> Work to be completed:
Transcribe every entry word for word, leaving out all images.

Items from a dataset:
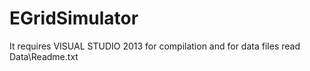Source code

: # EGridSimulator
It requires VISUAL STUDIO 2013 for compilation and for data files read Data\Readme.txt

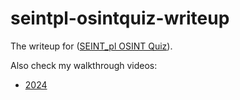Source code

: # seintpl-osintquiz-writeup

The writeup for ([SEINT_pl OSINT Quiz](https://github.com/seintpl/osintquiz)).

Also check my walkthrough videos:

- [2024](https://youtube.com/playlist?list=PLhznBqAWfFSLA48Dmxlb7USOxgDY2z0Ej&si=FOIU9dRmlsS42tNR)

> Solution to the problem:
Source code

: # EGridSimulator
It requires VISUAL STUDIO 2013 for compilation and for data files read Data\Readme.txt

Source code

: # seintpl-osintquiz-writeup

The writeup for ([SEINT_pl OSINT Quiz](https://github.com/seintpl/osintquiz)).

Also check my walkthrough videos:

- [2024](https://youtube.com/playlist?list=PLhznBqAWfFSLA48Dmxlb7USOxgDY2z0Ej&si=FOIU9dRmlsS42tNR)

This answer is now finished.